### DATA SUPPLIED ###

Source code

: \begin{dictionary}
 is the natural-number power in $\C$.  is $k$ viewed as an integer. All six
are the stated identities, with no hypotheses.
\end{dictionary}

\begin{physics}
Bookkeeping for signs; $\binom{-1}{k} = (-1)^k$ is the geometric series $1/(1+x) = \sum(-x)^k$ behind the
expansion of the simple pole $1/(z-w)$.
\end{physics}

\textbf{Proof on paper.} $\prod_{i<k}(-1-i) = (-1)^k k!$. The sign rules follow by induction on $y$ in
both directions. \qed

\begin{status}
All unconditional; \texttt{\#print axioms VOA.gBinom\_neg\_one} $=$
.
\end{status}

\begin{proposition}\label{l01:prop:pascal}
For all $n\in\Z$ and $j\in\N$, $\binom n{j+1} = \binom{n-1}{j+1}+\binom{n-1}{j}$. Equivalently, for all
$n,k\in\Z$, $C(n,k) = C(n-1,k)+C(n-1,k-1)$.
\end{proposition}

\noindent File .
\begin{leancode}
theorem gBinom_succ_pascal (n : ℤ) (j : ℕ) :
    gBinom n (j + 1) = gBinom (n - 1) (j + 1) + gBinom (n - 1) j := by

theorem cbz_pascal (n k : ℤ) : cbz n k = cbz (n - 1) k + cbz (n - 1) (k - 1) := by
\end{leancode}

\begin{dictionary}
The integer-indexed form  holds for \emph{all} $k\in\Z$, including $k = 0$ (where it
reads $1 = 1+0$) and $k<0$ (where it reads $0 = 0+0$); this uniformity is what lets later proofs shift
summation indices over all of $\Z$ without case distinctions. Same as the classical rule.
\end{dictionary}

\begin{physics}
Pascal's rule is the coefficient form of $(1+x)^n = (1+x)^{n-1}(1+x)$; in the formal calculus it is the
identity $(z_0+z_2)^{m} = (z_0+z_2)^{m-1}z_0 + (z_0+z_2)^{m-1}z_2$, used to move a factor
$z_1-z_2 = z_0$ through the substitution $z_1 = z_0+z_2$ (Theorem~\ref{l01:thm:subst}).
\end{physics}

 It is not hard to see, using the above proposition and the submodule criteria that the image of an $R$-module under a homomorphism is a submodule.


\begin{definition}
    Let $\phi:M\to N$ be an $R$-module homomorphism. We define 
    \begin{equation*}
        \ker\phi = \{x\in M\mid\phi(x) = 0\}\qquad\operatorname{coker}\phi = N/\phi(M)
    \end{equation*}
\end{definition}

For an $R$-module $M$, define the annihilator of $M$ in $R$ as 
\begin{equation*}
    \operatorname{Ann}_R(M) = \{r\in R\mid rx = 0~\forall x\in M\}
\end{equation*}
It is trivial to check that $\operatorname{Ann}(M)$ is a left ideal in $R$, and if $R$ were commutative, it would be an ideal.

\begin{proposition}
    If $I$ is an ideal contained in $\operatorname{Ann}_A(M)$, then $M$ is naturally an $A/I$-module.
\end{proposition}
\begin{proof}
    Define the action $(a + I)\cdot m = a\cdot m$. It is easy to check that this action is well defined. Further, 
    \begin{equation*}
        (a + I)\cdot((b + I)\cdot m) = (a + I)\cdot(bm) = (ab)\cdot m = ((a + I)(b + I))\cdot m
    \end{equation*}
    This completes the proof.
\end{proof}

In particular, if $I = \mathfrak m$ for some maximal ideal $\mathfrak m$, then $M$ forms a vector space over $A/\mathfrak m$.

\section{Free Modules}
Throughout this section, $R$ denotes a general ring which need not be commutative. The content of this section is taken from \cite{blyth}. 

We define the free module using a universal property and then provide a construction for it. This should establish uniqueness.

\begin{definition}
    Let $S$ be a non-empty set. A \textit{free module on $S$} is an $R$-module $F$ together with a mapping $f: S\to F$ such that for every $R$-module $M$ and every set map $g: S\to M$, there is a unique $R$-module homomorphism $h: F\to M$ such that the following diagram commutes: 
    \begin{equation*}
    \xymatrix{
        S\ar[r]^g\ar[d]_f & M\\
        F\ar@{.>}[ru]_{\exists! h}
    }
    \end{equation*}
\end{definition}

###

* _ASSIGNED TASK_
Your reply must contain each entry, reproduced exactly.

* _TASK RESULT_
Source code

: \begin{dictionary}
 is the natural-number power in $\C$.  is $k$ viewed as an integer. All six
are the stated identities, with no hypotheses.
\end{dictionary}

\begin{physics}
Bookkeeping for signs; $\binom{-1}{k} = (-1)^k$ is the geometric series $1/(1+x) = \sum(-x)^k$ behind the
expansion of the simple pole $1/(z-w)$.
\end{physics}

\textbf{Proof on paper.} $\prod_{i<k}(-1-i) = (-1)^k k!$. The sign rules follow by induction on $y$ in
both directions. \qed

\begin{status}
All unconditional; \texttt{\#print axioms VOA.gBinom\_neg\_one} $=$
.
\end{status}

\begin{proposition}\label{l01:prop:pascal}
For all $n\in\Z$ and $j\in\N$, $\binom n{j+1} = \binom{n-1}{j+1}+\binom{n-1}{j}$. Equivalently, for all
$n,k\in\Z$, $C(n,k) = C(n-1,k)+C(n-1,k-1)$.
\end{proposition}

\noindent File .
\begin{leancode}
theorem gBinom_succ_pascal (n : ℤ) (j : ℕ) :
    gBinom n (j + 1) = gBinom (n - 1) (j + 1) + gBinom (n - 1) j := by

theorem cbz_pascal (n k : ℤ) : cbz n k = cbz (n - 1) k + cbz (n - 1) (k - 1) := by
\end{leancode}

\begin{dictionary}
The integer-indexed form  holds for \emph{all} $k\in\Z$, including $k = 0$ (where it
reads $1 = 1+0$) and $k<0$ (where it reads $0 = 0+0$); this uniformity is what lets later proofs shift
summation indices over all of $\Z$ without case distinctions. Same as the classical rule.
\end{dictionary}

\begin{physics}
Pascal's rule is the coefficient form of $(1+x)^n = (1+x)^{n-1}(1+x)$; in the formal calculus it is the
identity $(z_0+z_2)^{m} = (z_0+z_2)^{m-1}z_0 + (z_0+z_2)^{m-1}z_2$, used to move a factor
$z_1-z_2 = z_0$ through the substitution $z_1 = z_0+z_2$ (Theorem~\ref{l01:thm:subst}).
\end{physics}

 It is not hard to see, using the above proposition and the submodule criteria that the image of an $R$-module under a homomorphism is a submodule.


\begin{definition}
    Let $\phi:M\to N$ be an $R$-module homomorphism. We define 
    \begin{equation*}
        \ker\phi = \{x\in M\mid\phi(x) = 0\}\qquad\operatorname{coker}\phi = N/\phi(M)
    \end{equation*}
\end{definition}

For an $R$-module $M$, define the annihilator of $M$ in $R$ as 
\begin{equation*}
    \operatorname{Ann}_R(M) = \{r\in R\mid rx = 0~\forall x\in M\}
\end{equation*}
It is trivial to check that $\operatorname{Ann}(M)$ is a left ideal in $R$, and if $R$ were commutative, it would be an ideal.

\begin{proposition}
    If $I$ is an ideal contained in $\operatorname{Ann}_A(M)$, then $M$ is naturally an $A/I$-module.
\end{proposition}
\begin{proof}
    Define the action $(a + I)\cdot m = a\cdot m$. It is easy to check that this action is well defined. Further, 
    \begin{equation*}
        (a + I)\cdot((b + I)\cdot m) = (a + I)\cdot(bm) = (ab)\cdot m = ((a + I)(b + I))\cdot m
    \end{equation*}
    This completes the proof.
\end{proof}

In particular, if $I = \mathfrak m$ for some maximal ideal $\mathfrak m$, then $M$ forms a vector space over $A/\mathfrak m$.

\section{Free Modules}
Throughout this section, $R$ denotes a general ring which need not be commutative. The content of this section is taken from \cite{blyth}. 

We define the free module using a universal property and then provide a construction for it. This should establish uniqueness.

\begin{definition}
    Let $S$ be a non-empty set. A \textit{free module on $S$} is an $R$-module $F$ together with a mapping $f: S\to F$ such that for every $R$-module $M$ and every set map $g: S\to M$, there is a unique $R$-module homomorphism $h: F\to M$ such that the following diagram commutes: 
    \begin{equation*}
    \xymatrix{
        S\ar[r]^g\ar[d]_f & M\\
        F\ar@{.>}[ru]_{\exists! h}
    }
    \end{equation*}
\end{definition}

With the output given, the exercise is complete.